*** Extracted data

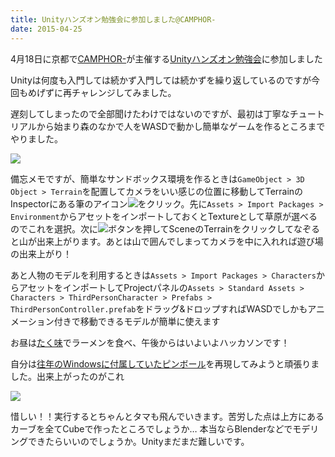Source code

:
 ```yaml
---
title: Unityハンズオン勉強会に参加しました@CAMPHOR-
date: 2015-04-25
---
```


4月18日に京都で[CAMPHOR-](https://camph.net/)が主催する[Unityハンズオン勉強会](https://atnd.org/events/64386)に参加しました

Unityは何度も入門しては続かず入門しては続かずを繰り返しているのですが今回もめげずに再チャレンジしてみました。

遅刻してしまったので全部聞けたわけではないのですが、最初は丁寧なチュートリアルから始まり森のなかで人をWASDで動かし簡単なゲームを作るところまでやりました。

![](http://i.gyazo.com/fb26bcf6bca256c1db82d53ca2070a99.png)

備忘メモですが、簡単なサンドボックス環境を作るときは`GameObject > 3D Object > Terrain`を配置してカメラをいい感じの位置に移動してTerrainのInspectorにある筆のアイコン![](http://i.gyazo.com/6c26ffd5cc0ad24f59aa74fe808e8bcc.png)をクリック。先に`Assets > Import Packages > Environment`からアセットをインポートしておくとTextureとして草原が選べるのでこれを選択。次に![](http://i.gyazo.com/d7e2afc6c57cf73df0e239e45ca896c4.png)ボタンを押してSceneのTerrainをクリックしてなぞると山が出来上がります。あとは山で囲んでしまってカメラを中に入れれば遊び場の出来上がり！

あと人物のモデルを利用するときは`Assets > Import Packages > Characters`からアセットをインポートしてProjectパネルの`Assets > Standard Assets > Characters > ThirdPersonCharacter > Prefabs > ThirdPersonController.prefab`をドラッグ&ドロップすればWASDでしかもアニメーション付きで移動できるモデルが簡単に使えます

お昼は[たく味](http://tabelog.com/kyoto/A2601/A260302/26002471/)でラーメンを食べ、午後からはいよいよハッカソンです！

自分は[往年のWindowsに付属していたピンボール](https://www.google.co.jp/search?q=space+cadet+windows&tbm=isch)を再現してみようと頑張りました。出来上がったのがこれ

![](http://i.gyazo.com/0f328c6334b46f970af47370a8d4984a.png)

惜しい！！実行するとちゃんとタマも飛んでいきます。苦労した点は上方にあるカーブを全てCubeで作ったところでしょうか… 本当ならBlenderなどでモデリングできたらいいのでしょうか。Unityまだまだ難しいです。
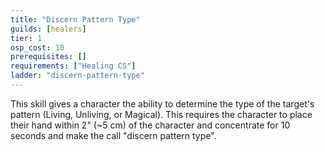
 ```yaml
---
title: "Discern Pattern Type"
guilds: [healers]
tier: 1
osp_cost: 10
prerequisites: []
requirements: ["Healing CS"]
ladder: "discern-pattern-type"
---
```

This skill gives a character the ability to determine the type of the target's pattern (Living, Unliving, or Magical). This requires the character to place their hand within 2" (~5 cm) of the character and concentrate for 10 seconds and make the call "discern pattern type".
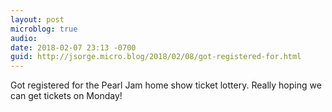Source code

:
```yaml
---
layout: post
microblog: true
audio: 
date: 2018-02-07 23:13 -0700
guid: http://jsorge.micro.blog/2018/02/08/got-registered-for.html
---
```

Got registered for the Pearl Jam home show ticket lottery. Really hoping we can get tickets on Monday!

******

Your assignment >> Go line by line through the records above and copy each one containing "Assets".

Answer to the problem >>
備忘メモですが、簡単なサンドボックス環境を作るときは`GameObject > 3D Object > Terrain`を配置してカメラをいい感じの位置に移動してTerrainのInspectorにある筆のアイコン![](http://i.gyazo.com/6c26ffd5cc0ad24f59aa74fe808e8bcc.png)をクリック。先に`Assets > Import Packages > Environment`からアセットをインポートしておくとTextureとして草原が選べるのでこれを選択。次に![](http://i.gyazo.com/d7e2afc6c57cf73df0e239e45ca896c4.png)ボタンを押してSceneのTerrainをクリックしてなぞると山が出来上がります。あとは山で囲んでしまってカメラを中に入れれば遊び場の出来上がり！
あと人物のモデルを利用するときは`Assets > Import Packages > Characters`からアセットをインポートしてProjectパネルの`Assets > Standard Assets > Characters > ThirdPersonCharacter > Prefabs > ThirdPersonController.prefab`をドラッグ&ドロップすればWASDでしかもアニメーション付きで移動できるモデルが簡単に使えます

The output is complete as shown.